Although some officials depicted the insurgency as waning, June, July, and August featured many brutal attacks. General Richard B. Meyers, Chairman of the Joint Chiefs of Staff, stated on July 21, 2005, that the attacks on U.S. troops were increasingly lethal and that assassinations of Iraqi officials had mounted.6 Attacks on Iraqi civilians are polarizing because they exacerbate sectarianism, and those on police and military recruits constrain U.S. efforts to speedily build up Iraqi military and police capacity.
- Sherifa Zuhur, A Hundred Osamas: Islamist Threats and the Future of Counterinsurgency (US Army Strategic Studies Institute; Dec 2005)

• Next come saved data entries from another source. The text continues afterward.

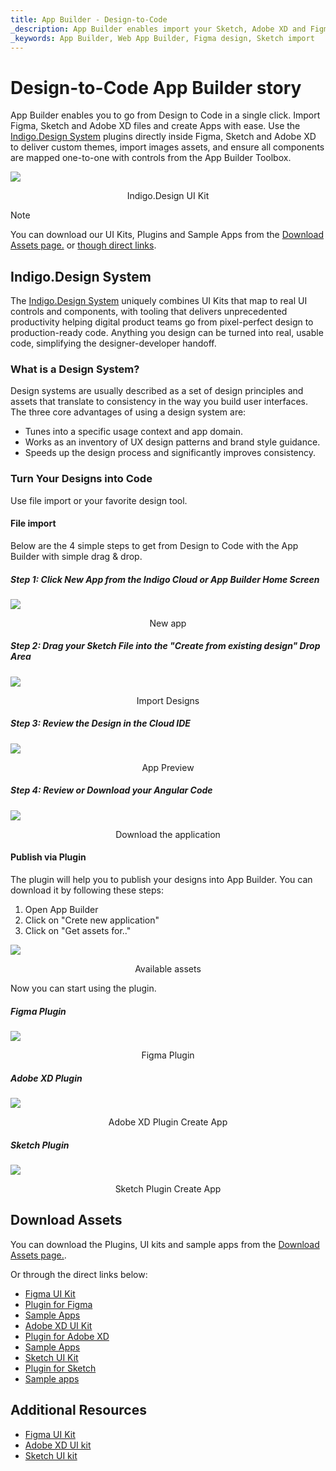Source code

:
 ```yaml
---
title: App Builder - Design-to-Code
_description: App Builder enables import your Sketch, Adobe XD and Figma designed files
_keywords: App Builder, Web App Builder, Figma design, Sketch import
---
```


# Design-to-Code App Builder story

App Builder enables you to go from Design to Code in a single click. Import Figma, Sketch and Adobe XD files and create Apps with ease. Use the [Indigo.Design System](https://www.infragistics.com/products/appbuilder/ui-toolkit) plugins directly inside Figma, Sketch and Adobe XD to deliver custom themes, import images assets, and ensure all components are mapped one-to-one with controls from the App Builder Toolbox.

<img class="box-shadow" src="./images/indigo-design-ui-kit.PNG" />
<p style="width: 100%; text-align:center;">Indigo.Design UI Kit</p>

> [!NOTE]
> You can download our UI Kits, Plugins and Sample Apps from the [Download Assets page.](https://cloud.indigo.design/resources/figma) or [though direct links](#download-assets).

## Indigo.Design System

The [Indigo.Design System](https://www.infragistics.com/products/appbuilder/ui-toolkit) uniquely combines UI Kits that map to real UI controls and components, with tooling that delivers unprecedented productivity helping digital product teams go from pixel-perfect design to production-ready code. Anything you design can be turned into real, usable code, simplifying the designer-developer handoff.
### What is a Design System?

Design systems are usually described as a set of design principles and assets that translate to consistency in the way you build user interfaces. The three core advantages of using a design system are:

- Tunes into a specific usage context and app domain.
- Works as an inventory of UX design patterns and brand style guidance.
- Speeds up the design process and significantly improves consistency.

### Turn Your Designs into Code
Use file import or your favorite design tool.
#### File import

Below are the 4 simple steps to get from Design to Code with the App Builder with simple drag & drop.

##### Step 1: Click New App from the Indigo Cloud or App Builder Home Screen

<img class="box-shadow" src="./images/new-app-dialog.png" />
<p style="width: 100%; text-align:center;">New app</p>

##### Step 2: Drag your Sketch File into the "Create from existing design" Drop Area

<img class="box-shadow" src="./images/import-designs-dialog.png" />
<p style="width: 100%; text-align:center;">Import Designs</p>

##### Step 3: Review the Design in the Cloud IDE

<img class="box-shadow" src="./images/wc-code-generation.png" />
<p style="width: 100%; text-align:center;">App Preview</p>

##### Step 4: Review or Download your Angular Code

<img class="box-shadow" src="./images/wc-download-button.png" />
<p style="width: 100%; text-align:center;">Download the application</p>

#### Publish via Plugin

The plugin will help you to publish your designs into App Builder. You can download it by following these steps:
1. Open App Builder
2. Click on "Crete new application"
3. Click on "Get assets for.."

<img class="box-shadow" src="./images/assets-download.png" />
<p style="width: 100%; text-align:center;">Available assets</p>

Now you can start using the plugin.

##### Figma Plugin

<img class="box-shadow" src="./images/figma-plugin.png" />
<p style="width: 100%; text-align:center;">Figma Plugin</p>

##### Adobe XD Plugin

<img class="box-shadow" src="./images/adobe-xd-plugin.png" />
<p style="width: 100%; text-align:center;">Adobe XD Plugin Create App</p>

##### Sketch Plugin

<img class="box-shadow" src="./images/sketch-plugin-create-app.png" />
<p style="width: 100%; text-align:center;">Sketch Plugin Create App</p>

## Download Assets

You can download the Plugins, UI kits and sample apps from the [Download Assets page.](https://cloud.indigo.design/resources/figma).

Or through the direct links below:
- [Figma UI Kit](https://www.figma.com/@infragistics)
- [Plugin for Figma](https://www.figma.com/community/plugin/1170035114372031474) 
- [Sample Apps](https://download.infragistics.com/products/Infragistics/Indigo.Design/Samples/Infragistics_IndigoDesign_Sample_Apps_Figma.zip)
- [Adobe XD UI Kit](https://assets.adobe.com/public/c1a672c5-49e6-4df1-4d32-1c37fa234f1e)
- [Plugin for Adobe XD](https://exchange.adobe.com/creativecloud/plugindetails.html/app/cc/92c7dec5)
- [Sample Apps](https://download.infragistics.com/products/Infragistics/Indigo.Design/Samples/Infragistics_IndigoDesign_Sample_Apps_XD.zip)
- [Sketch UI Kit](https://dl.infragistics.com/products/Infragistics/Indigo.Design/ABECAC7231EE434C8CD3DC619BE6F75B/Infragistics_IndigoDesign_UI_Kit.zip)
- [Plugin for Sketch](https://dl.infragistics.com/products/Infragistics/Indigo.Design/9EB45F5BB4B3442F8B4CECB3EB403063/Infragistics_IndigoDesign_Sketch_Plugin.zip)
- [Sample apps](https://dl.infragistics.com/products/Infragistics/Indigo.Design/Samples/Infragistics_IndigoDesign_Sample_Apps.zip)
 
## Additional Resources

<div class="divider--half"></div>

* [Figma UI Kit](ui-kits/figma.md)
* [Adobe XD UI kit](ui-kits/adobe-xd.md)
* [Sketch UI kit](ui-kits/sketch.md)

Tuesday was an apocalyptic day in Iraq. I am not normally exactly sanguine about the situation there. But the atmospherics are very, very bad, in a way that most Western observers will miss. ...
Then guerrillas set off a huge bomb in a Shiite corner of the mostly Sunni Arab Dura quarter of Baghdad, killing 22 and wounding 28. Another 9 were killed in other violence around Iraq. These attacks are manifestations of an unconventional civil war.
- Juan Cole, Shiite Protests Roil Iraq Informed Comment blog 02/2/06
Up until now, Cole has been reluctant to describe events in Iraq as constituting a civil war, even a low-level one. It sounds like he's starting to see it as a civil war, too.
The hardline Shiite Mahdi Army has come out of Sadr City and is all over Baghdad. They are clashing with Sunnis in Basra.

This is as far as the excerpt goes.